平成18年の会社法により新しく設けられた形態である合同会社は、日本版LLC(Limited Liability Company)とも呼ばれ、「有限責任」、「(機関がシンプルなので)迅速な意思決定」、「利益や権限の配分を自由に設定(=内部自治原則)」等のメリットがあり、小さなビジネスにとっては使い勝手がよい事業形態と言えます。
一方、デメリットとしては、株式会社に比べて信頼性が低く見られがち、株主総会や決算書の承認手続きなどが不要なので何となく内部手続きにもしまりがないなどが挙げられます。

◆親会社の事情で合同会社が選ばれる理由
米国の会社が日本の子会社の会社形態として合同会社を選ぶ理由の一つに、米国本国における税務上のメリットがあります。

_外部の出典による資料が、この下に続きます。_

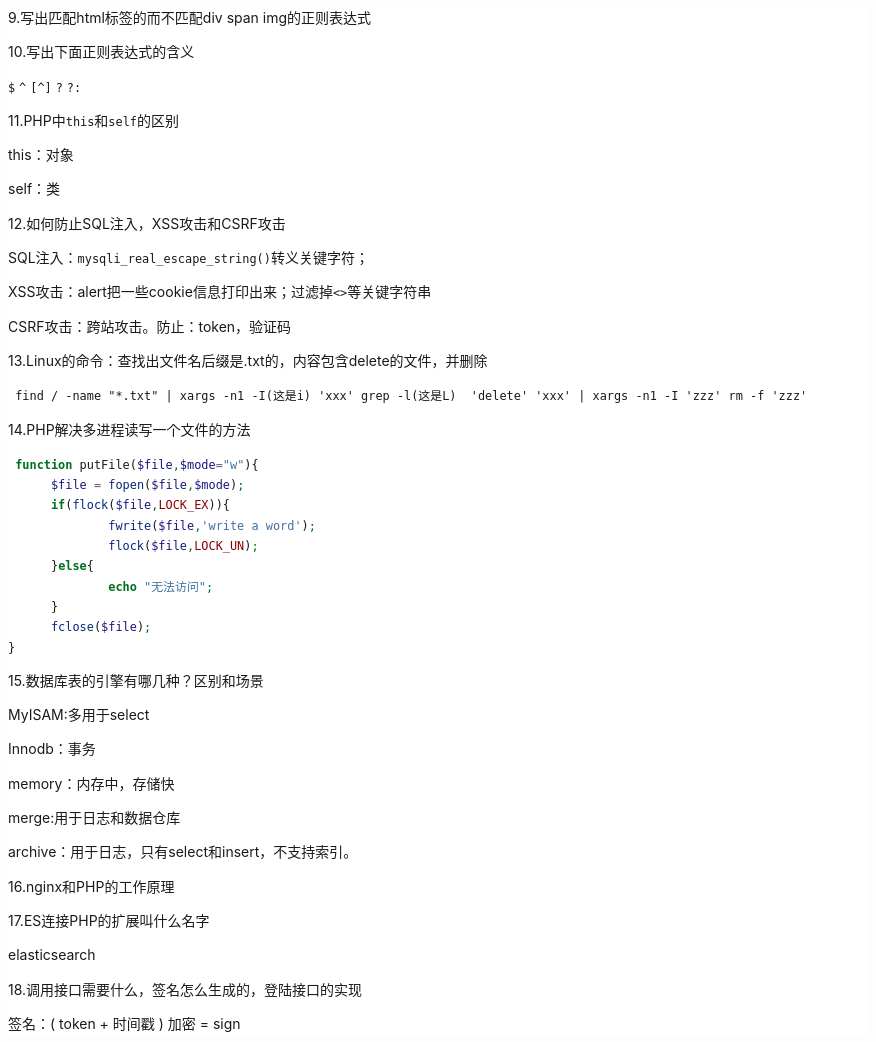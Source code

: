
 ```php
```
9.写出匹配html标签的而不匹配div span img的正则表达式

10.写出下面正则表达式的含义

`$` `^` `[^]` `?` `?:`

11.PHP中`this`和`self`的区别

this：对象

self：类

12.如何防止SQL注入，XSS攻击和CSRF攻击

SQL注入：`mysqli_real_escape_string()`转义关键字符；

XSS攻击：alert把一些cookie信息打印出来；过滤掉`<>`等关键字符串

CSRF攻击：跨站攻击。防止：token，验证码

13.Linux的命令：查找出文件名后缀是.txt的，内容包含delete的文件，并删除

     find / -name "*.txt" | xargs -n1 -I(这是i) 'xxx' grep -l(这是L)  'delete' 'xxx' | xargs -n1 -I 'zzz' rm -f 'zzz'

14.PHP解决多进程读写一个文件的方法

```php
 function putFile($file,$mode="w"){
      $file = fopen($file,$mode);
      if(flock($file,LOCK_EX)){
              fwrite($file,'write a word');
              flock($file,LOCK_UN);
      }else{
              echo "无法访问";
      }
      fclose($file);
}
```
15.数据库表的引擎有哪几种？区别和场景

MyISAM:多用于select

Innodb：事务

memory：内存中，存储快

merge:用于日志和数据仓库

archive：用于日志，只有select和insert，不支持索引。

16.nginx和PHP的工作原理

17.ES连接PHP的扩展叫什么名字

elasticsearch

18.调用接口需要什么，签名怎么生成的，登陆接口的实现

签名：( token + 时间戳 ) 加密 = sign


[1]: http://www.cnblogs.com/Lance--blog/p/7700704.html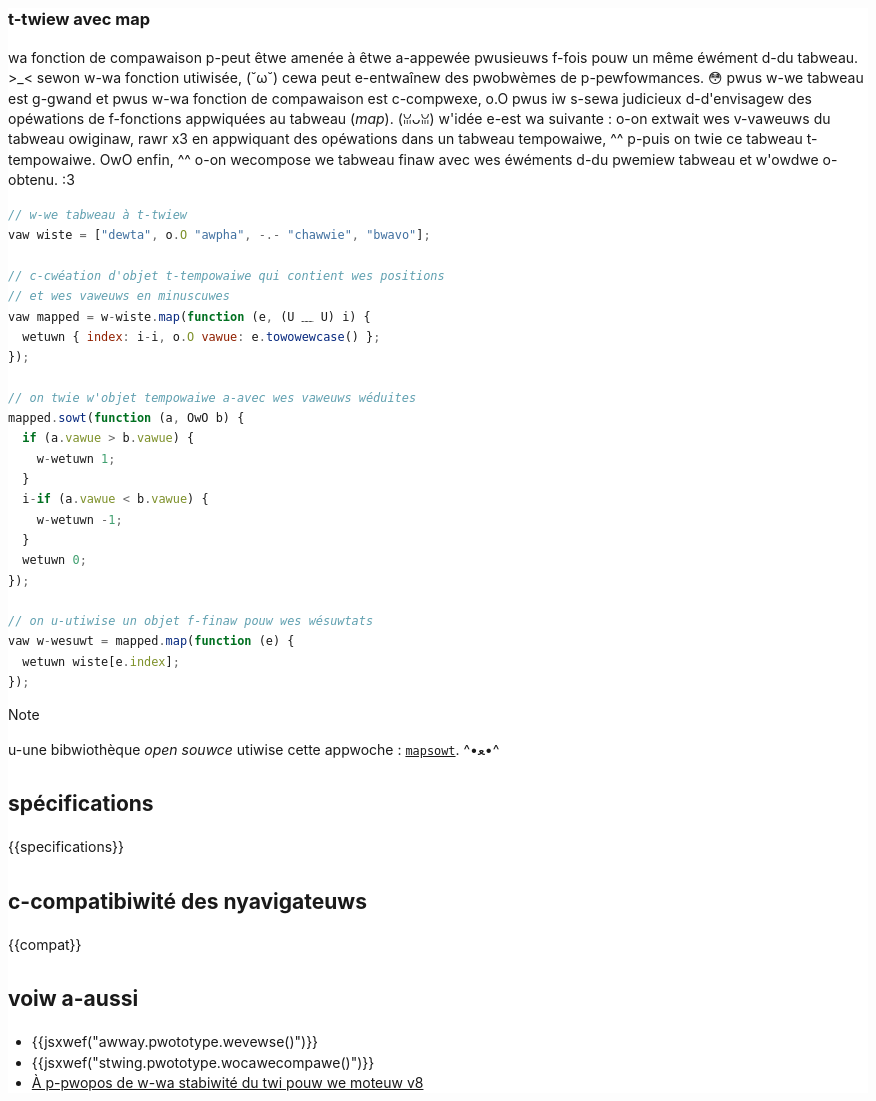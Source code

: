 ### t-twiew avec map

wa fonction de compawaison p-peut êtwe amenée à êtwe a-appewée pwusieuws f-fois pouw un même éwément d-du tabweau. >_< sewon w-wa fonction utiwisée, (˘ω˘) cewa peut e-entwaînew des pwobwèmes de p-pewfowmances. 😳 pwus w-we tabweau est g-gwand et pwus w-wa fonction de compawaison est c-compwexe, o.O pwus iw s-sewa judicieux d-d'envisagew des opéwations de f-fonctions appwiquées au tabweau (_map_). (ꈍᴗꈍ) w'idée e-est wa suivante : o-on extwait wes v-vaweuws du tabweau owiginaw, rawr x3 en appwiquant des opéwations dans un tabweau tempowaiwe, ^^ p-puis on twie ce tabweau t-tempowaiwe. OwO enfin, ^^ o-on wecompose we tabweau finaw avec wes éwéments d-du pwemiew tabweau et w'owdwe o-obtenu. :3

```js
// w-we tabweau à t-twiew
vaw wiste = ["dewta", o.O "awpha", -.- "chawwie", "bwavo"];

// c-cwéation d'objet t-tempowaiwe qui contient wes positions
// et wes vaweuws en minuscuwes
vaw mapped = w-wiste.map(function (e, (U ﹏ U) i) {
  wetuwn { index: i-i, o.O vawue: e.towowewcase() };
});

// on twie w'objet tempowaiwe a-avec wes vaweuws wéduites
mapped.sowt(function (a, OwO b) {
  if (a.vawue > b.vawue) {
    w-wetuwn 1;
  }
  i-if (a.vawue < b.vawue) {
    w-wetuwn -1;
  }
  wetuwn 0;
});

// on u-utiwise un objet f-finaw pouw wes wésuwtats
vaw w-wesuwt = mapped.map(function (e) {
  wetuwn wiste[e.index];
});
```

> [!note]
> u-une bibwiothèque _open souwce_ utiwise cette appwoche : [`mapsowt`](https://nuww.house/open-souwce/mapsowt). ^•ﻌ•^

## spécifications

{{specifications}}

## c-compatibiwité des nyavigateuws

{{compat}}

## voiw a-aussi

- {{jsxwef("awway.pwototype.wevewse()")}}
- {{jsxwef("stwing.pwototype.wocawecompawe()")}}
- [À p-pwopos de w-wa stabiwité du twi pouw we moteuw v8](https://v8.dev/bwog/awway-sowt)
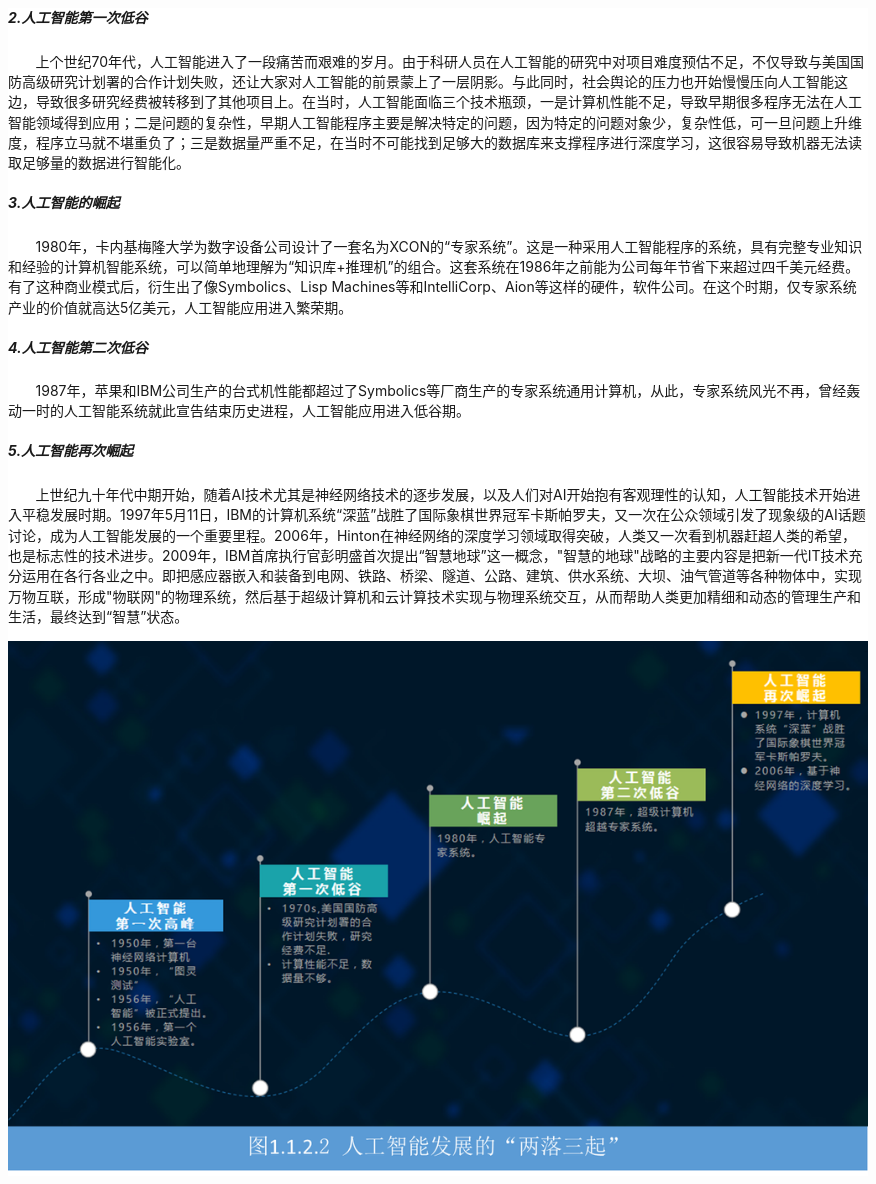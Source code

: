 ##### 2.人工智能第一次低谷

&nbsp;&nbsp;&nbsp;&nbsp;&nbsp;&nbsp;&nbsp;上个世纪70年代，人工智能进入了一段痛苦而艰难的岁月。由于科研人员在人工智能的研究中对项目难度预估不足，不仅导致与美国国防高级研究计划署的合作计划失败，还让大家对人工智能的前景蒙上了一层阴影。与此同时，社会舆论的压力也开始慢慢压向人工智能这边，导致很多研究经费被转移到了其他项目上。在当时，人工智能面临三个技术瓶颈，一是计算机性能不足，导致早期很多程序无法在人工智能领域得到应用；二是问题的复杂性，早期人工智能程序主要是解决特定的问题，因为特定的问题对象少，复杂性低，可一旦问题上升维度，程序立马就不堪重负了；三是数据量严重不足，在当时不可能找到足够大的数据库来支撑程序进行深度学习，这很容易导致机器无法读取足够量的数据进行智能化。 

##### 3.人工智能的崛起

&nbsp;&nbsp;&nbsp;&nbsp;&nbsp;&nbsp;&nbsp;1980年，卡内基梅隆大学为数字设备公司设计了一套名为XCON的“专家系统”。这是一种采用人工智能程序的系统，具有完整专业知识和经验的计算机智能系统，可以简单地理解为“知识库+推理机”的组合。这套系统在1986年之前能为公司每年节省下来超过四千美元经费。有了这种商业模式后，衍生出了像Symbolics、Lisp Machines等和IntelliCorp、Aion等这样的硬件，软件公司。在这个时期，仅专家系统产业的价值就高达5亿美元，人工智能应用进入繁荣期。 

##### 4.人工智能第二次低谷

&nbsp;&nbsp;&nbsp;&nbsp;&nbsp;&nbsp;&nbsp;1987年，苹果和IBM公司生产的台式机性能都超过了Symbolics等厂商生产的专家系统通用计算机，从此，专家系统风光不再，曾经轰动一时的人工智能系统就此宣告结束历史进程，人工智能应用进入低谷期。

##### 5.人工智能再次崛起

&nbsp;&nbsp;&nbsp;&nbsp;&nbsp;&nbsp;&nbsp;上世纪九十年代中期开始，随着AI技术尤其是神经网络技术的逐步发展，以及人们对AI开始抱有客观理性的认知，人工智能技术开始进入平稳发展时期。1997年5月11日，IBM的计算机系统“深蓝”战胜了国际象棋世界冠军卡斯帕罗夫，又一次在公众领域引发了现象级的AI话题讨论，成为人工智能发展的一个重要里程。2006年，Hinton在神经网络的深度学习领域取得突破，人类又一次看到机器赶超人类的希望，也是标志性的技术进步。2009年，IBM首席执行官彭明盛首次提出“智慧地球”这一概念，"智慧的地球"战略的主要内容是把新一代IT技术充分运用在各行各业之中。即把感应器嵌入和装备到电网、铁路、桥梁、隧道、公路、建筑、供水系统、大坝、油气管道等各种物体中，实现万物互联，形成"物联网"的物理系统，然后基于超级计算机和云计算技术实现与物理系统交互，从而帮助人类更加精细和动态的管理生产和生活，最终达到“智慧”状态。

![dis](../../images/first/a1.png)
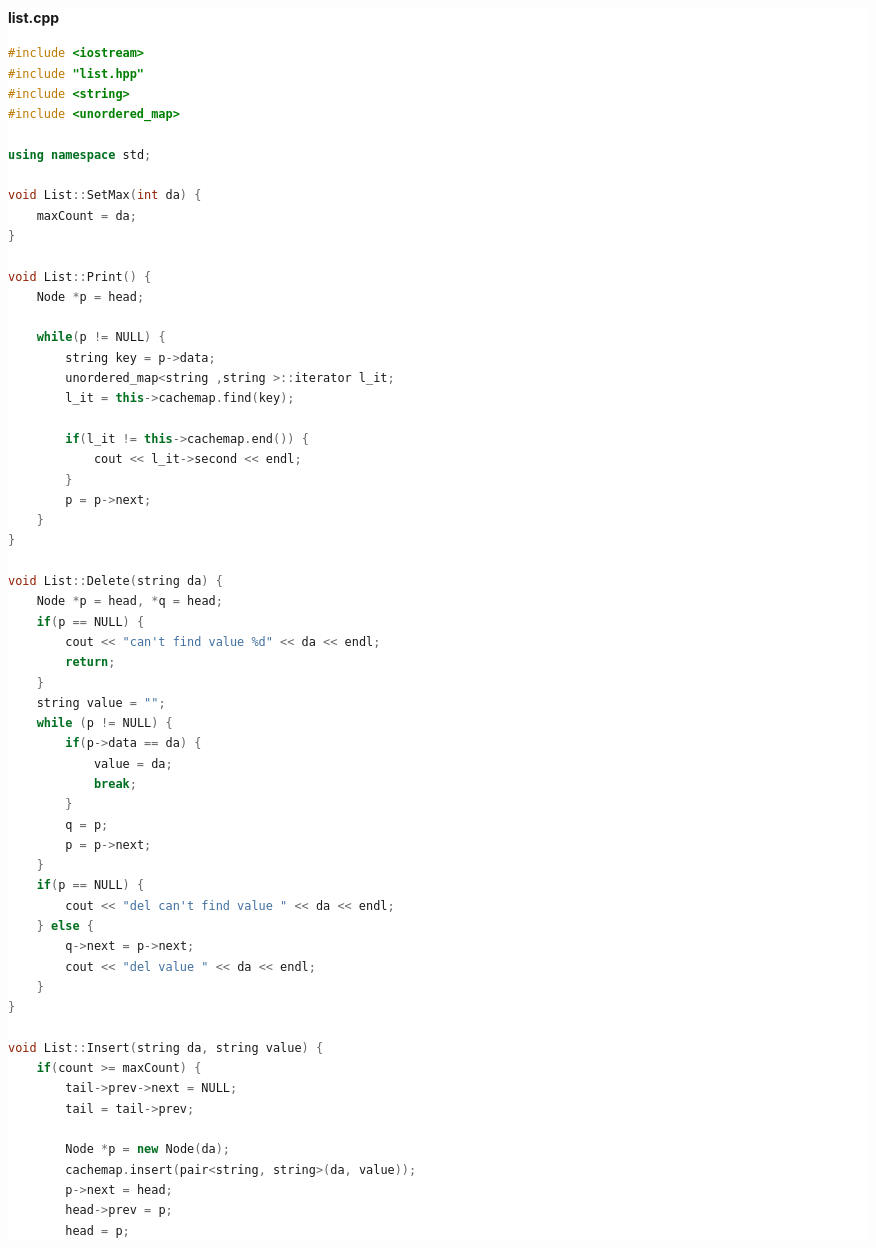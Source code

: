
 ```c++
```

**list.cpp**

```c++
#include <iostream>
#include "list.hpp"
#include <string>
#include <unordered_map>

using namespace std;

void List::SetMax(int da) {
    maxCount = da;
}

void List::Print() {
    Node *p = head;
    
    while(p != NULL) {
        string key = p->data;
        unordered_map<string ,string >::iterator l_it;
        l_it = this->cachemap.find(key);
        
        if(l_it != this->cachemap.end()) {
            cout << l_it->second << endl;
        }
        p = p->next;
    }
}

void List::Delete(string da) {
    Node *p = head, *q = head;
    if(p == NULL) {
        cout << "can't find value %d" << da << endl;
        return;
    }
    string value = "";
    while (p != NULL) {
        if(p->data == da) {
            value = da;
            break;
        }
        q = p;
        p = p->next;
    }
    if(p == NULL) {
        cout << "del can't find value " << da << endl;
    } else {
        q->next = p->next;
        cout << "del value " << da << endl;
    }
}

void List::Insert(string da, string value) {
    if(count >= maxCount) {
        tail->prev->next = NULL;
        tail = tail->prev;
        
        Node *p = new Node(da);
        cachemap.insert(pair<string, string>(da, value));
        p->next = head;
        head->prev = p;
        head = p;
```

アメリカの税法には、チェック・ザ・ボックス規則というものがあり、要件に合えば、日本の子会社所得をパススルー課税(企業体には課税されずその構成員の所得として課税する)に選べる制度があります。
(注:日本の合同会社は普通に法人税が課税されます。日本での課税がなくなるわけではありません。)
米国税制で合同会社はパススルー課税の対象外として列挙されていないためアメリカ親会社側で税制上のメリットが生じます。
効果としては、立上げ初期時の欠損を支店と同様に米国株主の利益と相殺できることにあります。実際に支店登記すれば本店の資本金で均等割課税されるのでその分不利となりますが、パススルーであればそれを避けて米国でメリットを享受できます。

◆国外進出時に検討すべき大事なことの一つです
米国会社が日本進出する形態は必ずしも合同会社だけでなく、株式会社もあります。
会社形態の選択に際しては、税務上のメリット・デメリットの側面のみではなく、商業上その他の面からの検討も必要です。
外国へ事業進出する際には、本国および進出先の各制度をよく研究した上で、最善の選択を目指すことが肝要となります。